The codename for the 5700 GPU was Juniper and it was exactly half of Cypress. Half the shader engines, half the memory controllers, half the ROPs, half the TMUs, half everything. The 5750 had one shader engine disabled (of 10), so had 720 stream processors, while the 5770 had all ten enabled. Additionally, the 5750 ran at 700 MHz and a lower voltage, while the 5770 used more power, but ran at 850 MHz. Both cards were normally found with 1 GB of GDDR5 memory, but 512 MB variants did exist, performance suffering somewhat.
Codenamed Redwood XT, the 5600 series has all five of Redwood's shader engines enabled. As each of them has 80 VLIW-5 units, this gave it 400 stream processors. Reference clocks were 775 MHz for all 5600s, while memory clocks varied between OEMs, as did the use of DDR3 and GDDR5 memory, the latter being twice as fast.
The Radeon HD 5570 was released on February 9, 2010, using the Redwood XT GPU as seen in the 5600 series. At first release was limited to DDR3 memory, but later, ATI added support for GDDR5 memory. One more variant, with only 320 stream cores, is available and Radeon HD 5550 was suggested as the product name. 5570s and 5550s were available with GDDR5, GDDR3 and DDR2 memory. The 5550 variant disabled one shader engine, so had only 320 stream processors (4 engines, 80 VLIW-5 units each).
All reference board designs of the Radeon HD 5500 series are half-height, making them suitable for a low profile form factor chassis.
Codenamed Cedar, the Radeon HD 5400 series was announced on February 4, 2010, starting with the HD 5450. The Radeon HD 5450 has 80 stream cores, a core clock of 650 MHz, and 800 MHz DDR2 or DDR3 memory. The 5400 series is designed to assume a low-profile card size.

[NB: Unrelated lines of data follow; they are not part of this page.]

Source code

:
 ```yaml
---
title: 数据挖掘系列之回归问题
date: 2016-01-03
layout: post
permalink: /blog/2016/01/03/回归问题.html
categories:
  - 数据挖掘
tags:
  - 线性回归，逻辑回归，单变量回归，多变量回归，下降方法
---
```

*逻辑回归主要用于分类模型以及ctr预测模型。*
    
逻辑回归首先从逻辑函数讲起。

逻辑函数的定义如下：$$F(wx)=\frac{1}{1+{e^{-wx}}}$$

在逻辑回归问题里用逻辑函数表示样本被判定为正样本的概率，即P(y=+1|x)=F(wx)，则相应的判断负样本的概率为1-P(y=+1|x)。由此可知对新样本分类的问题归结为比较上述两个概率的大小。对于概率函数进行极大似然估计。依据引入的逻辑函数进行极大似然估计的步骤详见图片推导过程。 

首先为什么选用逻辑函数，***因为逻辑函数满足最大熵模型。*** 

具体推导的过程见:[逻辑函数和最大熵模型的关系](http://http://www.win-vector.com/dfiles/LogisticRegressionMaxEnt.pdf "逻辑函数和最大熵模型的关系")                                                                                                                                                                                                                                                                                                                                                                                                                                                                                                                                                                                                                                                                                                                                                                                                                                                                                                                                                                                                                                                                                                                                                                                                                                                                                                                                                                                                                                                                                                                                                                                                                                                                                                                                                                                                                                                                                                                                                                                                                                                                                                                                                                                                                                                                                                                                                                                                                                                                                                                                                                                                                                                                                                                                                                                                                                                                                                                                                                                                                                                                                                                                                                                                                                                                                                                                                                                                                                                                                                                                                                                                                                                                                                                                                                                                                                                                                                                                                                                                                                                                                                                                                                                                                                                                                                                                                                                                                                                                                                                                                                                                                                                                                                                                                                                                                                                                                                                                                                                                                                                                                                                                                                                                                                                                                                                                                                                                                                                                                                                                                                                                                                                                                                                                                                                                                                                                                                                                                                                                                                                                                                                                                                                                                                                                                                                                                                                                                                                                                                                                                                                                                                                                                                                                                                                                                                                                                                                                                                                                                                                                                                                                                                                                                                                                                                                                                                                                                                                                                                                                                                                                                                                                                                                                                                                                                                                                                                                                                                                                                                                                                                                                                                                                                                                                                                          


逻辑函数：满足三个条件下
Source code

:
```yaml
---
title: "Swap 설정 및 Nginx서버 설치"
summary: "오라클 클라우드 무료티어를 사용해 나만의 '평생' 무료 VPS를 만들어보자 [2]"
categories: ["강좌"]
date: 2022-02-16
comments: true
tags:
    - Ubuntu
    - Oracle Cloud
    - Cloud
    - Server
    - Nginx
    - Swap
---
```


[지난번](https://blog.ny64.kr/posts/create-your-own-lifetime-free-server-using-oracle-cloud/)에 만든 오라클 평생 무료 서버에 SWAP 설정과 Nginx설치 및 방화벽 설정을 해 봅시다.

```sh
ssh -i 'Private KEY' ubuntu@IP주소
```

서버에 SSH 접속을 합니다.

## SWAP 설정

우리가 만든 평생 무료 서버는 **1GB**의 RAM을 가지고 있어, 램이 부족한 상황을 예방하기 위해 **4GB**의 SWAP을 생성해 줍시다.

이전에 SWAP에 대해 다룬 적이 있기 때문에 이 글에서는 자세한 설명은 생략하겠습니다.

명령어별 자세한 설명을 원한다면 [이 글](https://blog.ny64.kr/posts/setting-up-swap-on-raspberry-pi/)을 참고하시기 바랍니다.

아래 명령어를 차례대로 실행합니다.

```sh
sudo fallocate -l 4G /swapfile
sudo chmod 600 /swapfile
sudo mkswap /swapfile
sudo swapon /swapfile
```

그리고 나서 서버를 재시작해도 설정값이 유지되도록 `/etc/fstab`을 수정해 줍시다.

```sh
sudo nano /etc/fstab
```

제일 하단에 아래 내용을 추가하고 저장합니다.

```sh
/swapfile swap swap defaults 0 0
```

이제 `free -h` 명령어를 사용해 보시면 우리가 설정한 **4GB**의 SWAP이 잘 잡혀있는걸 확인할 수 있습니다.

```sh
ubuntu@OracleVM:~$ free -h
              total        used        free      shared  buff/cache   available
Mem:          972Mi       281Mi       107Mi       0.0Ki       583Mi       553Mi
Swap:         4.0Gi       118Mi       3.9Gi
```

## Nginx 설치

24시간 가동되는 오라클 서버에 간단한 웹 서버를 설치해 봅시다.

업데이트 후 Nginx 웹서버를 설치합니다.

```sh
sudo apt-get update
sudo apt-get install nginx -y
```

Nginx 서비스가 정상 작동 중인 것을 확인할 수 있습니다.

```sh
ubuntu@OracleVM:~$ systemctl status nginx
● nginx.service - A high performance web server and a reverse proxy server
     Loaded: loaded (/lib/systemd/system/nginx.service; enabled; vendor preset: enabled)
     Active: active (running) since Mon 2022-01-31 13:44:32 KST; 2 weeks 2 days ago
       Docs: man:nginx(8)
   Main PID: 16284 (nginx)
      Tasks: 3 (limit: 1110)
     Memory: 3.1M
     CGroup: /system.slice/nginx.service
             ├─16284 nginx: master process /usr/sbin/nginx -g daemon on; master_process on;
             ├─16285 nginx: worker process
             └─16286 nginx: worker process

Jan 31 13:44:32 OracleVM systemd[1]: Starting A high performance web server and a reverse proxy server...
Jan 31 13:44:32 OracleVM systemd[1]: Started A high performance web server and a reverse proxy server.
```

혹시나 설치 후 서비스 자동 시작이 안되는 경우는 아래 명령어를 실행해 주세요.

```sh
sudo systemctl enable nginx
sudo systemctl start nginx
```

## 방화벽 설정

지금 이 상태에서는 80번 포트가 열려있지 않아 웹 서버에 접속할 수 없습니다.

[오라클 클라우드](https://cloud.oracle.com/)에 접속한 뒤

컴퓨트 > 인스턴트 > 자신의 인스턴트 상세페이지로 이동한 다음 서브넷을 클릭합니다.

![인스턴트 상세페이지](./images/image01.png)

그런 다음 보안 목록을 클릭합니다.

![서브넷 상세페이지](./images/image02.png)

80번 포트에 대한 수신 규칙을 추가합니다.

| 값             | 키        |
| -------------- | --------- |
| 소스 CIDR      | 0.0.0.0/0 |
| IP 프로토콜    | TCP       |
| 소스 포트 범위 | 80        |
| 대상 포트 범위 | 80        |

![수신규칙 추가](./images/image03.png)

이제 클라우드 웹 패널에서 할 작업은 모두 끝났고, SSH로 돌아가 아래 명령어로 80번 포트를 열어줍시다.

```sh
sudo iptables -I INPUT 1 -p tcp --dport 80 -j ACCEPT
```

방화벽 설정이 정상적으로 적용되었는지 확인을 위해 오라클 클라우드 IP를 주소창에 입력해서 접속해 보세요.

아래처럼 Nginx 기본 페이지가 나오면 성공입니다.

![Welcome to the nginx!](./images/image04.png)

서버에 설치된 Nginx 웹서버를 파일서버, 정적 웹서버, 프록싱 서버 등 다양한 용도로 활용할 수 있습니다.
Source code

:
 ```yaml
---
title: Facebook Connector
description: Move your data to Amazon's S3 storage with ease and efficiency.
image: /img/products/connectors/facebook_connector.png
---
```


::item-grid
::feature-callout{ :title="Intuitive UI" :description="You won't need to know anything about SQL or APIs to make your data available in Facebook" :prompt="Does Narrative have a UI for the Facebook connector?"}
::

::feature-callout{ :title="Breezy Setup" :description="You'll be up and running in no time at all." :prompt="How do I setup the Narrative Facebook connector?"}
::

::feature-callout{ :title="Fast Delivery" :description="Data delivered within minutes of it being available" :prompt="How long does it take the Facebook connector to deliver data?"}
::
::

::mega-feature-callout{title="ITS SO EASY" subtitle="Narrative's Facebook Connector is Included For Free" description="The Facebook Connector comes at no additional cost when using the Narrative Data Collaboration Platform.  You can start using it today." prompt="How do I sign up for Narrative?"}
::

AMD Catalyst is being developed for Microsoft Windows and Linux. As of July 2014, other operating systems are not officially supported. This may be different for the AMD FirePro brand, which is based on identical hardware but features OpenGL-certified graphics device drivers.
AMD Catalyst supports of course all features advertised for the Radeon brand.
The free and open-source drivers are primarily developed on Linux and for Linux, but have been ported to other operating systems as well. On HD5000, the driver using following six parts:
The free and open-source "Radeon" graphics driver supports most of the features implemented into the Radeon line of GPUs.
The free and open-source "Radeon" graphics device drivers are not reverse engineered, but based on documentation released by AMD.